───── INPUT FOR THIS TASK ─────
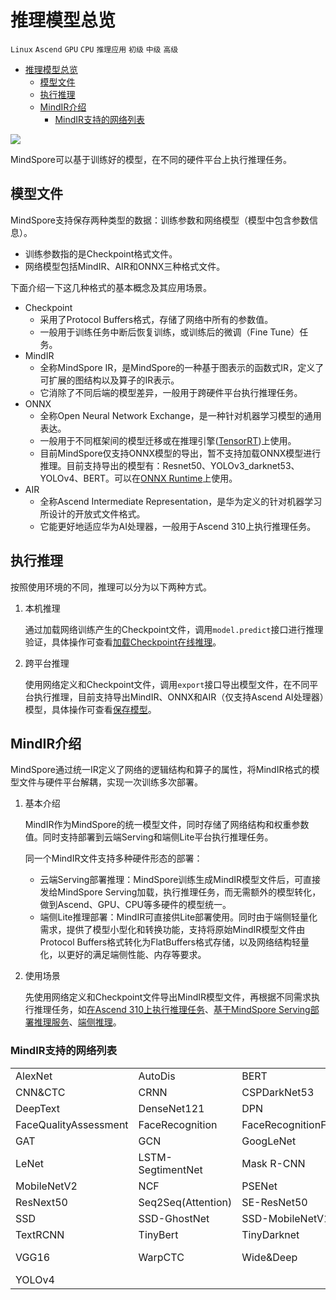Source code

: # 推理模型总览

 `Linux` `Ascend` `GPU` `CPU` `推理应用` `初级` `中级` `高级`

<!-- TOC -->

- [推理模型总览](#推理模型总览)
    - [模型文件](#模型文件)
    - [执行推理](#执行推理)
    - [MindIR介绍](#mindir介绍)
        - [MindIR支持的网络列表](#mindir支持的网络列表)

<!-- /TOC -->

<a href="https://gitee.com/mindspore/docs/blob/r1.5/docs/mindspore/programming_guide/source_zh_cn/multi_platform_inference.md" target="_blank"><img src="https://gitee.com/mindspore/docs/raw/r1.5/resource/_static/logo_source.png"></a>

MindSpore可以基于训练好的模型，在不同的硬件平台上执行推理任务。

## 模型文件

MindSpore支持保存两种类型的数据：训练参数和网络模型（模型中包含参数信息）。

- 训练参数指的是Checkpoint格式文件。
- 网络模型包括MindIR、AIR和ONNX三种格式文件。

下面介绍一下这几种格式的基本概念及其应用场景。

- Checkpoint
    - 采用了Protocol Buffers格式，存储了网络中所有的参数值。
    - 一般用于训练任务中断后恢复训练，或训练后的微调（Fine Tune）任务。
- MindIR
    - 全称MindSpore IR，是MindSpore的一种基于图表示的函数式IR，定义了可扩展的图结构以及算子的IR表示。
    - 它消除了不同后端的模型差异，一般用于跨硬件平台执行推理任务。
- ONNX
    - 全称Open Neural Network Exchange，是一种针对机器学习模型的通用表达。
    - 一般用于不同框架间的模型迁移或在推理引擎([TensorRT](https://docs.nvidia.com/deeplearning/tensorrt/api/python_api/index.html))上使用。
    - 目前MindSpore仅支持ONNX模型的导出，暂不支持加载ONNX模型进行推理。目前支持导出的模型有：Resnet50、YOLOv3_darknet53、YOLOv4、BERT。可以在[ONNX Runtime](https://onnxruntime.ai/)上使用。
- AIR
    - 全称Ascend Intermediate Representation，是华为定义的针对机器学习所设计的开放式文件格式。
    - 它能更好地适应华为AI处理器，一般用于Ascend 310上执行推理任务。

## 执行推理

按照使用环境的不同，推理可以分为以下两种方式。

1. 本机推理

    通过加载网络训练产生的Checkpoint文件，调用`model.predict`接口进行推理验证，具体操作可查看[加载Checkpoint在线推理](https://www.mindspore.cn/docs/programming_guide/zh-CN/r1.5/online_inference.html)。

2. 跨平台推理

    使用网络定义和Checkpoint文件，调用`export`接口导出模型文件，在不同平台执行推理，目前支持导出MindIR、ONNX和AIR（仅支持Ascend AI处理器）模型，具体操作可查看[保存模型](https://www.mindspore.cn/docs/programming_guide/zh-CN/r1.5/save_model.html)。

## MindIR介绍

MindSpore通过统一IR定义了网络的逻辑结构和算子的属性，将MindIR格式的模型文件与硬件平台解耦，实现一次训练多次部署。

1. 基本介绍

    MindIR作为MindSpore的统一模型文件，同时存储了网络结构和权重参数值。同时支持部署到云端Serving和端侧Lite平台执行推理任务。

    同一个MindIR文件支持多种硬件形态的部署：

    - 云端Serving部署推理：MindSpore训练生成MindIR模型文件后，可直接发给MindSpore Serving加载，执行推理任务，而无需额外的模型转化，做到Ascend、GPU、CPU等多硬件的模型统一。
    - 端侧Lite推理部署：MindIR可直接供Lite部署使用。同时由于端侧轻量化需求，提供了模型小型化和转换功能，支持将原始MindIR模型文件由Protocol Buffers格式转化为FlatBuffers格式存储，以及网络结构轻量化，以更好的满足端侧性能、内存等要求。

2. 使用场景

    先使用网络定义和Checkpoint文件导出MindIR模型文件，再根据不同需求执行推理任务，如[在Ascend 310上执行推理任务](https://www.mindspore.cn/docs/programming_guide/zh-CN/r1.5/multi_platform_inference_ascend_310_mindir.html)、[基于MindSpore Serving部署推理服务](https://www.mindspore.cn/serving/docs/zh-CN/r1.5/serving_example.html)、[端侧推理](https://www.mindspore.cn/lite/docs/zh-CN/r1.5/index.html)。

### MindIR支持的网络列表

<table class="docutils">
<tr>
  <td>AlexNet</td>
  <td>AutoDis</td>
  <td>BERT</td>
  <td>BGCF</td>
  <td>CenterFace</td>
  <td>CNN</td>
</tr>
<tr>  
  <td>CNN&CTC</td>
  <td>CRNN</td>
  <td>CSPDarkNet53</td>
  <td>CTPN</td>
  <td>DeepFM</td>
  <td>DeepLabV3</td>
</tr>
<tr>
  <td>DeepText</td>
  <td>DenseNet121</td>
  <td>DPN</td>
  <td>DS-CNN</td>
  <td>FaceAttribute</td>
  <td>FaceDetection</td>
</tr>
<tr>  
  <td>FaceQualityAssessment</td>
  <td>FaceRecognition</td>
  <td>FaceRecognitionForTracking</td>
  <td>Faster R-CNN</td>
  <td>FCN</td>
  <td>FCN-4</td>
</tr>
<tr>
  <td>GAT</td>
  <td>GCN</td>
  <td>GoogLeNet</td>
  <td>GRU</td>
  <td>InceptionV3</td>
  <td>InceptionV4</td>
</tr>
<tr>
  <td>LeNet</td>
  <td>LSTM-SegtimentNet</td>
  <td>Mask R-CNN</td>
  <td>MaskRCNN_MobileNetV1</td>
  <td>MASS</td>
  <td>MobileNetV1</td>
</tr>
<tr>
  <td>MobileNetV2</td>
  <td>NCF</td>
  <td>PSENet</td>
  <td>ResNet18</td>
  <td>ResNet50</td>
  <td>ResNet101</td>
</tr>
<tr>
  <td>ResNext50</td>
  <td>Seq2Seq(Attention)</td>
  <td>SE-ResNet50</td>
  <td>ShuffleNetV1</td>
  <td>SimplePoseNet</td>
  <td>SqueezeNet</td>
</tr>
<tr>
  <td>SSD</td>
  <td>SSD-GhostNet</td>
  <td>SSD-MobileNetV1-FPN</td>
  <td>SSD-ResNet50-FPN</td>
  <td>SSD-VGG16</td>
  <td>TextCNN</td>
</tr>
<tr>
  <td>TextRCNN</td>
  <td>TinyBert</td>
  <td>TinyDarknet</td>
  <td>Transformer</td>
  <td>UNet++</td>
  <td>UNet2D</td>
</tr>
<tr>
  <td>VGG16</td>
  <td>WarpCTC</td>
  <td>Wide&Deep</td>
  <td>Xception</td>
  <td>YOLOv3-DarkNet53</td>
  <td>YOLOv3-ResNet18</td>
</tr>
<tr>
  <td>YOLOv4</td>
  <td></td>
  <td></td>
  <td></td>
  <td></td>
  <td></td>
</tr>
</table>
─────
§ **WORK REQUIRED**:
Where a line above contains the word "MindIR支持的网络列表", copy that line.

§ **EXERCISE SOLUTION**:
        - [MindIR支持的网络列表](#mindir支持的网络列表)
### MindIR支持的网络列表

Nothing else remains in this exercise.